• _YOUR ASSIGNMENT_
Repeat every entry exactly. Leave nothing out.

• _AVAILABLE DATA_
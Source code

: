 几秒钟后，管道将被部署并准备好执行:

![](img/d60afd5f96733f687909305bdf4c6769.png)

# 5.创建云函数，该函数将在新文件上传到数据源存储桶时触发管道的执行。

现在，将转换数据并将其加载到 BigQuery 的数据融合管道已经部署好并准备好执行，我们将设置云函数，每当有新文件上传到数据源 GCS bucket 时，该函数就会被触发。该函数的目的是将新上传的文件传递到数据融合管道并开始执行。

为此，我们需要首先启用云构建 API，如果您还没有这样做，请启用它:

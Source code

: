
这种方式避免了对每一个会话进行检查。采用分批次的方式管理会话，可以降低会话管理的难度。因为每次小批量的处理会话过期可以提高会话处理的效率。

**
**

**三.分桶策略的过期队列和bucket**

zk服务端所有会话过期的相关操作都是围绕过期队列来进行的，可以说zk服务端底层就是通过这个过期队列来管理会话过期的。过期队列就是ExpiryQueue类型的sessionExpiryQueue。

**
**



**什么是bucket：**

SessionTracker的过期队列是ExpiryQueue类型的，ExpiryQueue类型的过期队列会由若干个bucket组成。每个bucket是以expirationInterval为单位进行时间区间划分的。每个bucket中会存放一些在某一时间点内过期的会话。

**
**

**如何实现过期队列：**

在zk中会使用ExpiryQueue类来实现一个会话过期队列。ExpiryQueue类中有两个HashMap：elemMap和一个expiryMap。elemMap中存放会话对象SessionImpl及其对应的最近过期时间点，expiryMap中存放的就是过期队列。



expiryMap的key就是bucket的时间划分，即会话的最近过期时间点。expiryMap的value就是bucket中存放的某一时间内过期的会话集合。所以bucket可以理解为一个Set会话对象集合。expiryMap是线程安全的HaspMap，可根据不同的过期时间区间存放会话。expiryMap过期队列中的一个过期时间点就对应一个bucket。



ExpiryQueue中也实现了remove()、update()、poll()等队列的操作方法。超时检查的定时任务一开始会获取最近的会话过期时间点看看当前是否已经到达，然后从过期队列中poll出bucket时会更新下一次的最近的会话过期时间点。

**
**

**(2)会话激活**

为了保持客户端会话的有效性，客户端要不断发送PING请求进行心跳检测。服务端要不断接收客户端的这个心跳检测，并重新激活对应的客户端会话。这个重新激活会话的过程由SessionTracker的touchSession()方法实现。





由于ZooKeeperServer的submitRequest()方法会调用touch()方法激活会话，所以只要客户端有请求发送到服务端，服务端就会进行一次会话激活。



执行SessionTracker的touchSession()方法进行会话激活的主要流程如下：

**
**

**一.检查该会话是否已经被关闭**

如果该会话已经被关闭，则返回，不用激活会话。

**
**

• _REPLY TO THE EXERCISE_
Source code

: 几秒钟后，管道将被部署并准备好执行:

![](img/d60afd5f96733f687909305bdf4c6769.png)

# 5.创建云函数，该函数将在新文件上传到数据源存储桶时触发管道的执行。

现在，将转换数据并将其加载到 BigQuery 的数据融合管道已经部署好并准备好执行，我们将设置云函数，每当有新文件上传到数据源 GCS bucket 时，该函数就会被触发。该函数的目的是将新上传的文件传递到数据融合管道并开始执行。

为此，我们需要首先启用云构建 API，如果您还没有这样做，请启用它:

Source code

:
这种方式避免了对每一个会话进行检查。采用分批次的方式管理会话，可以降低会话管理的难度。因为每次小批量的处理会话过期可以提高会话处理的效率。

**
**

**三.分桶策略的过期队列和bucket**

zk服务端所有会话过期的相关操作都是围绕过期队列来进行的，可以说zk服务端底层就是通过这个过期队列来管理会话过期的。过期队列就是ExpiryQueue类型的sessionExpiryQueue。

**
**



**什么是bucket：**

SessionTracker的过期队列是ExpiryQueue类型的，ExpiryQueue类型的过期队列会由若干个bucket组成。每个bucket是以expirationInterval为单位进行时间区间划分的。每个bucket中会存放一些在某一时间点内过期的会话。

**
**

**如何实现过期队列：**

在zk中会使用ExpiryQueue类来实现一个会话过期队列。ExpiryQueue类中有两个HashMap：elemMap和一个expiryMap。elemMap中存放会话对象SessionImpl及其对应的最近过期时间点，expiryMap中存放的就是过期队列。



expiryMap的key就是bucket的时间划分，即会话的最近过期时间点。expiryMap的value就是bucket中存放的某一时间内过期的会话集合。所以bucket可以理解为一个Set会话对象集合。expiryMap是线程安全的HaspMap，可根据不同的过期时间区间存放会话。expiryMap过期队列中的一个过期时间点就对应一个bucket。



ExpiryQueue中也实现了remove()、update()、poll()等队列的操作方法。超时检查的定时任务一开始会获取最近的会话过期时间点看看当前是否已经到达，然后从过期队列中poll出bucket时会更新下一次的最近的会话过期时间点。

**
**

**(2)会话激活**

为了保持客户端会话的有效性，客户端要不断发送PING请求进行心跳检测。服务端要不断接收客户端的这个心跳检测，并重新激活对应的客户端会话。这个重新激活会话的过程由SessionTracker的touchSession()方法实现。





由于ZooKeeperServer的submitRequest()方法会调用touch()方法激活会话，所以只要客户端有请求发送到服务端，服务端就会进行一次会话激活。



执行SessionTracker的touchSession()方法进行会话激活的主要流程如下：

**
**

**一.检查该会话是否已经被关闭**

如果该会话已经被关闭，则返回，不用激活会话。

**
**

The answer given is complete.